The cultivation of cannabis plants is illegal, but not the sale or purchase of seeds. Greg Poulter, deputy director of Release, the national drugs and legal agency, said his organisation was dealing with a record number of inquiries and cases involving cannabis cultivation. "We're getting calls from across the country - a couple of plants on a window sill, to people converting their lofts and running commercial businesses," he said
The most recent official figures for seizures of plants are for 1994, when the police discovered 57,800, an increase of 40 per cent on the previous year. It is normally assumed that the police will only recover about 10 per cent of the drugs in circulation - so there could be at least 500,000 illegal cannabis plants being grown.
Many cultivators grow the drug for their own consumption, but others produce crops worth tens of thousands of pounds to sell on the street.
Cannabis plants are very easy to buy and grow.

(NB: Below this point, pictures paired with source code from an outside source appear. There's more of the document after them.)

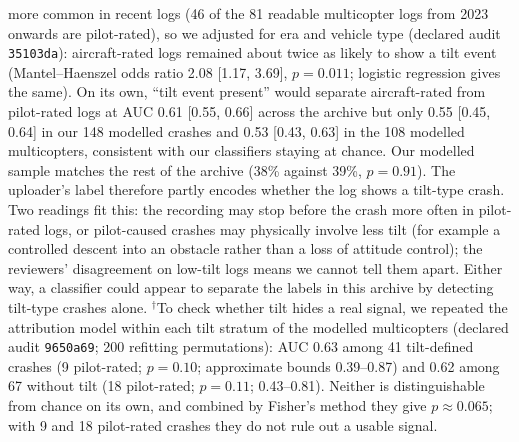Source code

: \documentclass[preprint,12pt]{elsarticle}
\begin{document}
more common in recent logs (46 of the 81 readable multicopter logs from 2023 onwards are pilot-rated), so we adjusted for era and vehicle type (declared audit \texttt{35103da}): aircraft-rated logs remained about twice as likely to show a tilt event (Mantel--Haenszel odds ratio 2.08 [1.17, 3.69], $p=0.011$; logistic regression gives the same). On its own, ``tilt event present'' would separate aircraft-rated from pilot-rated logs at AUC 0.61 [0.55, 0.66] across the archive but only 0.55 [0.45, 0.64] in our 148 modelled crashes and 0.53 [0.43, 0.63] in the 108 modelled multicopters, consistent with our classifiers staying at chance. Our modelled sample matches the rest of the archive (38\% against 39\%, $p=0.91$). The uploader's label therefore partly encodes whether the log shows a tilt-type crash. Two readings fit this: the recording may stop before the crash more often in pilot-rated logs, or pilot-caused crashes may physically involve less tilt (for example a controlled descent into an obstacle rather than a loss of attitude control); the reviewers' disagreement on low-tilt logs means we cannot tell them apart. Either way, a classifier could appear to separate the labels in this archive by detecting tilt-type crashes alone. $^\dagger$To check whether tilt hides a real signal, we repeated the attribution model within each tilt stratum of the modelled multicopters (declared audit \texttt{9650a69}; 200 refitting permutations): AUC 0.63 among 41 tilt-defined crashes (9 pilot-rated; $p=0.10$; approximate bounds 0.39--0.87) and 0.62 among 67 without tilt (18 pilot-rated; $p=0.11$; 0.43--0.81). Neither is distinguishable from chance on its own, and combined by Fisher's method they give $p\approx0.065$; with 9 and 18 pilot-rated crashes they do not rule out a usable signal.
\end{document}
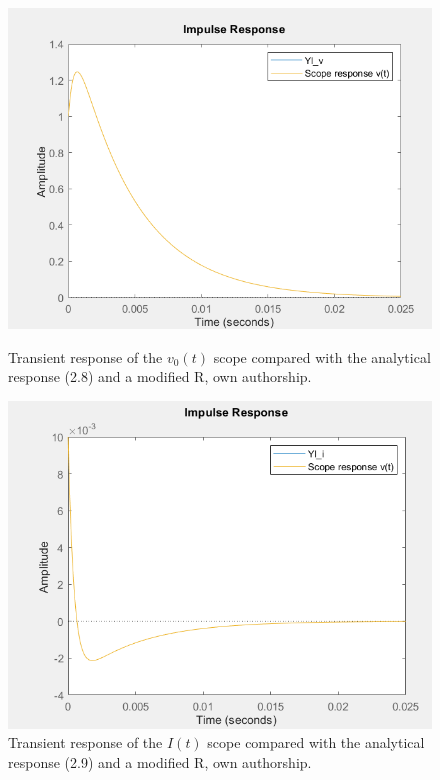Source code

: \documentclass[a4paper,12pt]{article}
\begin{document}
\begin{figure}[H]
    \centering
    \begin{minipage}[b]{0.45\linewidth}
        \centering
        \includegraphics[width=\linewidth]{fonts_lab_2/scope_analytical_modified_v.png}
        \caption{Transient response of the $v_0(t)$ scope compared with the analytical response (2.8) and a modified R, own authorship.}
        \label{fig:scopeanalyticalmodifiedv}
    \end{minipage}
    \hspace{0.05\linewidth} %
    \begin{minipage}[b]{0.45\linewidth}
        \centering
        \includegraphics[width=\linewidth]{fonts_lab_2/scope_analytical_modified_i.png}
        \caption{Transient response of the $I(t)$ scope compared with the analytical response (2.9) and a modified R, own authorship.}
        \label{fig:scopeanalyticalmodifiedi}
    \end{minipage}
\end{figure}
\end{document}
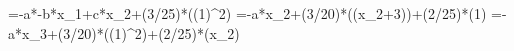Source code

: =-a*-b*x_1+c*x_2+(3/25)*\sin((1)^2)
=-a*x_2+(3/20)*\sin((x_2+3))+(2/25)*\cos(1)
=-a*x_3+(3/20)*\sin((1)^2)+(2/25)*\cos(x_2)
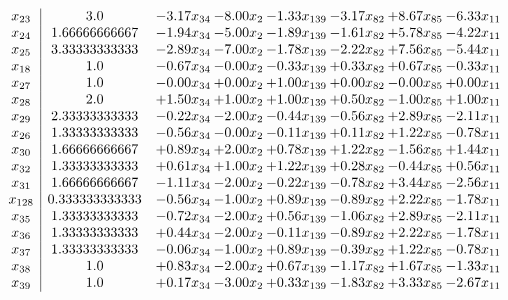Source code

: \documentclass[8pt]{article}
\begin{document}
\[\begin{array}{c| c c@{\hskip 2pt} c@{\hskip 2pt} c@{\hskip 2pt} c@{\hskip 2pt} c@{\hskip 2pt} c@{\hskip 2pt} }
 x_{23}   &  3.0 & -3.17 x_{34} & -8.00 x_{2} & -1.33 x_{139} & -3.17 x_{82} & +  8.67 x_{85} & -6.33 x_{11}\\
 x_{24}   &  1.66666666667 & -1.94 x_{34} & -5.00 x_{2} & -1.89 x_{139} & -1.61 x_{82} & +  5.78 x_{85} & -4.22 x_{11}\\
 x_{25}   &  3.33333333333 & -2.89 x_{34} & -7.00 x_{2} & -1.78 x_{139} & -2.22 x_{82} & +  7.56 x_{85} & -5.44 x_{11}\\
 x_{18}   &  1.0 & -0.67 x_{34} & -0.00 x_{2} & -0.33 x_{139} & +  0.33 x_{82} & +  0.67 x_{85} & -0.33 x_{11}\\
 x_{27}   &  1.0 & -0.00 x_{34} & +  0.00 x_{2} & +  1.00 x_{139} & +  0.00 x_{82} & -0.00 x_{85} & +  0.00 x_{11}\\
 x_{28}   &  2.0 & +  1.50 x_{34} & +  1.00 x_{2} & +  1.00 x_{139} & +  0.50 x_{82} & -1.00 x_{85} & +  1.00 x_{11}\\
 x_{29}   &  2.33333333333 & -0.22 x_{34} & -2.00 x_{2} & -0.44 x_{139} & -0.56 x_{82} & +  2.89 x_{85} & -2.11 x_{11}\\
 x_{26}   &  1.33333333333 & -0.56 x_{34} & -0.00 x_{2} & -0.11 x_{139} & +  0.11 x_{82} & +  1.22 x_{85} & -0.78 x_{11}\\
 x_{30}   &  1.66666666667 & +  0.89 x_{34} & +  2.00 x_{2} & +  0.78 x_{139} & +  1.22 x_{82} & -1.56 x_{85} & +  1.44 x_{11}\\
 x_{32}   &  1.33333333333 & +  0.61 x_{34} & +  1.00 x_{2} & +  1.22 x_{139} & +  0.28 x_{82} & -0.44 x_{85} & +  0.56 x_{11}\\
 x_{31}   &  1.66666666667 & -1.11 x_{34} & -2.00 x_{2} & -0.22 x_{139} & -0.78 x_{82} & +  3.44 x_{85} & -2.56 x_{11}\\
 x_{128}   &  0.333333333333 & -0.56 x_{34} & -1.00 x_{2} & +  0.89 x_{139} & -0.89 x_{82} & +  2.22 x_{85} & -1.78 x_{11}\\
 x_{35}   &  1.33333333333 & -0.72 x_{34} & -2.00 x_{2} & +  0.56 x_{139} & -1.06 x_{82} & +  2.89 x_{85} & -2.11 x_{11}\\
 x_{36}   &  1.33333333333 & +  0.44 x_{34} & -2.00 x_{2} & -0.11 x_{139} & -0.89 x_{82} & +  2.22 x_{85} & -1.78 x_{11}\\
 x_{37}   &  1.33333333333 & -0.06 x_{34} & -1.00 x_{2} & +  0.89 x_{139} & -0.39 x_{82} & +  1.22 x_{85} & -0.78 x_{11}\\
 x_{38}   &  1.0 & +  0.83 x_{34} & -2.00 x_{2} & +  0.67 x_{139} & -1.17 x_{82} & +  1.67 x_{85} & -1.33 x_{11}\\
 x_{39}   &  1.0 & +  0.17 x_{34} & -3.00 x_{2} & +  0.33 x_{139} & -1.83 x_{82} & +  3.33 x_{85} & -2.67 x_{11}\\

\end{array}\]
\end{document}
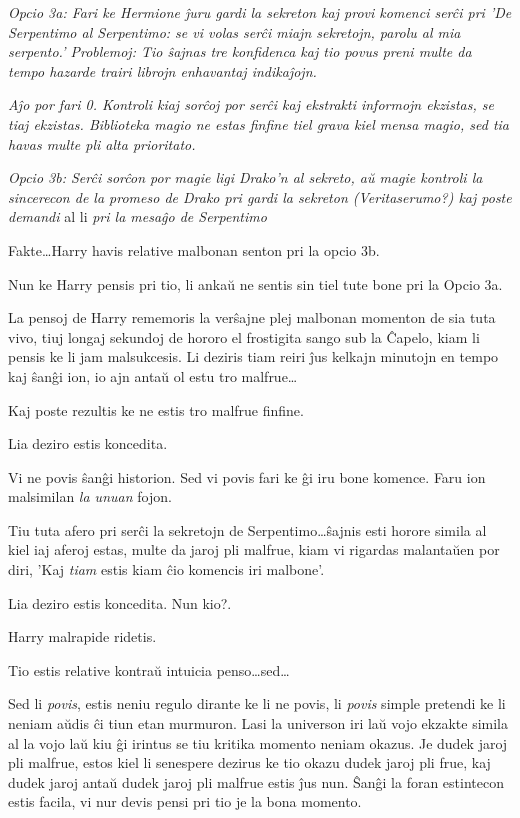 \emph{Opcio 3a: Fari ke Hermione ĵuru gardi la sekreton kaj provi komenci
serĉi pri 'De Serpentimo al Serpentimo: se vi volas serĉi miajn
sekretojn, parolu al mia serpento.' Problemoj: Tio ŝajnas tre
konfidenca kaj tio povus preni multe da tempo hazarde trairi librojn
enhavantaj indikaĵojn.}

\emph{Aĵo por fari 0. Kontroli kiaj sorĉoj por serĉi kaj ekstrakti
  informojn ekzistas, se tiaj ekzistas. Biblioteka magio ne estas
  finfine tiel grava kiel mensa magio, sed tia havas multe pli alta
  prioritato.}

\emph{Opcio 3b: Serĉi sorĉon por magie ligi Drako'n al sekreto, aŭ
  magie kontroli la sincerecon de la promeso de Drako pri gardi la
  sekreton (Veritaserumo?) kaj poste demandi} al li \emph{pri la
  mesaĝo de Serpentimo}

Fakte\ldots Harry havis relative malbonan senton pri la opcio 3b.

Nun ke Harry pensis pri tio, li ankaŭ ne sentis sin tiel tute bone pri
la Opcio 3a.

La pensoj de Harry rememoris la verŝajne plej malbonan momenton de sia
tuta vivo, tiuj longaj sekundoj de hororo el frostigita sango
sub la Ĉapelo, kiam li pensis ke li jam malsukcesis. Li deziris tiam
reiri ĵus kelkajn minutojn en tempo kaj ŝanĝi ion, io ajn antaŭ ol
estu tro malfrue\ldots

Kaj poste rezultis ke ne estis tro malfrue finfine.

Lia deziro estis koncedita.

Vi ne povis ŝanĝi historion. Sed vi povis fari ke ĝi iru bone
komence. Faru ion malsimilan \emph{la unuan} fojon.

Tiu tuta afero pri serĉi la sekretojn de Serpentimo\ldots ŝajnis esti
horore simila al kiel iaj aferoj estas, multe da jaroj pli malfrue,
kiam vi rigardas malantaŭen por diri, 'Kaj \emph{tiam} estis kiam ĉio
komencis iri malbone'.

Lia deziro estis koncedita. Nun kio?.

Harry malrapide ridetis.

Tio estis relative kontraŭ intuicia penso\ldots sed\ldots

Sed li \emph{povis}, estis neniu regulo dirante ke li ne povis, li
\emph{povis} simple pretendi ke li neniam aŭdis ĉi tiun etan
murmuron. Lasi la universon iri laŭ vojo ekzakte simila al la vojo laŭ
kiu ĝi irintus se tiu kritika momento neniam okazus. Je dudek jaroj
pli malfrue, estos kiel li senespere dezirus ke tio okazu dudek jaroj
pli frue, kaj dudek jaroj antaŭ dudek jaroj pli malfrue estis ĵus
nun. Ŝanĝi la foran estintecon estis facila, vi nur devis pensi pri
tio je la bona momento.

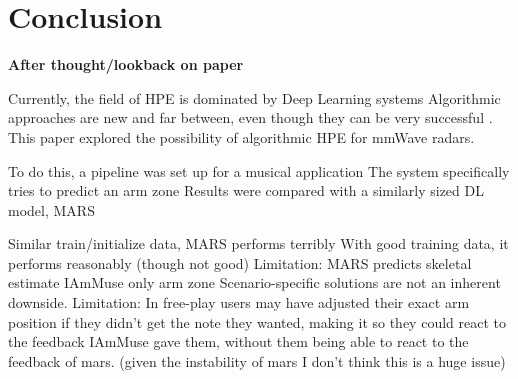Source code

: \chapter{Conclusion}
\label{chapter:conclusion}

\textbf{After thought/lookback on paper}

Currently, the field of HPE is dominated by Deep Learning systems
Algorithmic approaches are new and far between, even though they can be very successful \cite{li2025acoustic}.
This paper explored the possibility of algorithmic HPE for mmWave radars.

To do this, a pipeline was set up for a musical application
The system specifically tries to predict an arm zone
Results were compared with a similarly sized DL model, MARS \cite{an2021mars}

Similar train/initialize data, MARS performs terribly
With good training data, it performs reasonably (though not good)
Limitation: MARS predicts skeletal estimate IAmMuse only arm zone
Scenario-specific solutions are not an inherent downside.
Limitation: In free-play users may have adjusted their exact arm position if they didn't get the note they wanted, making it so they could react to the feedback IAmMuse gave them, without them being able to react to the feedback of mars. (given the instability of mars I don't think this is a huge issue)




% 

% 



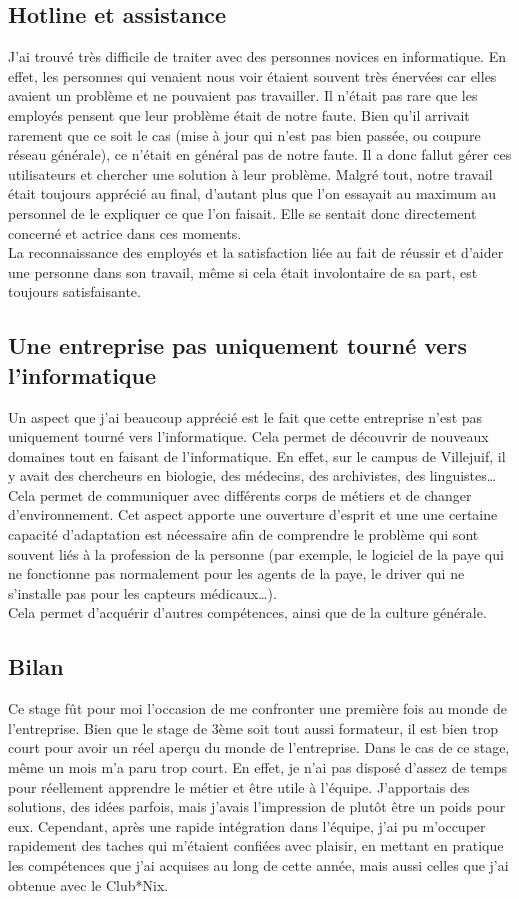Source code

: \subsection{Hotline et assistance}
J'ai trouvé très difficile de traiter avec des personnes novices en informatique. En effet, les personnes qui venaient nous voir étaient souvent très énervées car elles avaient un problème et ne pouvaient pas travailler. Il n'était pas rare que les employés pensent que leur problème était de notre faute. Bien qu'il arrivait rarement que ce soit le cas (mise à jour qui n'est pas bien passée, ou coupure réseau générale), ce n'était en général pas de notre faute. Il a donc fallut gérer ces utilisateurs et chercher une solution à leur problème. Malgré tout, notre travail était toujours apprécié au final, d'autant plus que l'on essayait au maximum au personnel de le expliquer ce que l'on faisait. Elle se sentait donc directement concerné et actrice dans ces moments.\\
La reconnaissance des employés et la satisfaction liée au fait de réussir et d'aider une personne dans son travail, même si cela était involontaire de sa part, est toujours satisfaisante.

\subsection{Une entreprise pas uniquement tourné vers l'informatique}
Un aspect que j'ai beaucoup apprécié est le fait que cette entreprise n'est pas uniquement tourné vers l'informatique. Cela permet de découvrir de nouveaux domaines tout en faisant de l'informatique. En effet, sur le campus de Villejuif, il y avait des chercheurs en biologie, des médecins, des archivistes, des linguistes\dots \\
Cela permet de communiquer avec différents corps de métiers et de changer d'environnement. Cet aspect apporte une ouverture d'esprit et une une certaine capacité d'adaptation est nécessaire afin de comprendre le problème qui sont souvent liés à la profession de la personne (par exemple, le logiciel de la paye qui ne fonctionne pas normalement pour les agents de la paye, le driver qui ne s'installe pas pour les capteurs médicaux\dots). \\
Cela permet d'acquérir d'autres compétences, ainsi que de la culture générale.

\subsection{Bilan}
Ce stage fût pour moi l'occasion de me confronter une première fois au monde de l'entreprise. Bien que le stage de 3ème soit tout aussi formateur, il est bien trop court pour avoir un réel aperçu du monde de l'entreprise. Dans le cas de ce stage, même un mois m'a paru trop court. En effet, je n'ai pas disposé d'assez de temps pour réellement apprendre le métier et être utile à l'équipe. J'apportais des solutions, des idées parfois, mais j'avais l'impression de plutôt être un poids pour eux. 
\smallbreak
Cependant, après une rapide intégration dans l'équipe, j'ai pu m'occuper rapidement des taches qui m'étaient confiées avec plaisir, en mettant en pratique les compétences que j'ai acquises au long de cette année, mais aussi celles que j'ai obtenue avec le Club*Nix.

A shop assistant at Sunlight Systems in Stratford, east London, offered a variety of seeds from pounds 40 to pounds 70 for a packet of 10, including the very strong variety nicknamed "skunk weed". Growing equipment, which includes trays and a lighting system, starts at pounds 75. The shop's "most popular" model costs pounds 180 and, according to the shop worker, is enough for "eight good-sized plants". The assistant stressed: "We can sell you whatever you need, but it is illegal to grow cannabis."
Four crops can be harvested a year, after which the leaves and flowering tops are dried and usually smoked. Cuttings and new seeds can be obtained from the old plants.
The police believe the present legal regime is a farce, making it extremely easy for DIY dope users. Anyone caught with a couple of cannabis plants is likely to be cautioned; 20 to 50 plants will probably bring a fine, but maybe a jail sentence. More than 50 plants will almost certainly lead to jail.
Detective Constable Peter Webster, of the Merseyside Drug Squad, has also recorded a big increase in Liverpool in the number of people growing cannabis. "We've been finding plants everywhere - in lofts, gardens, in cellars, and even in wardrobes," he said.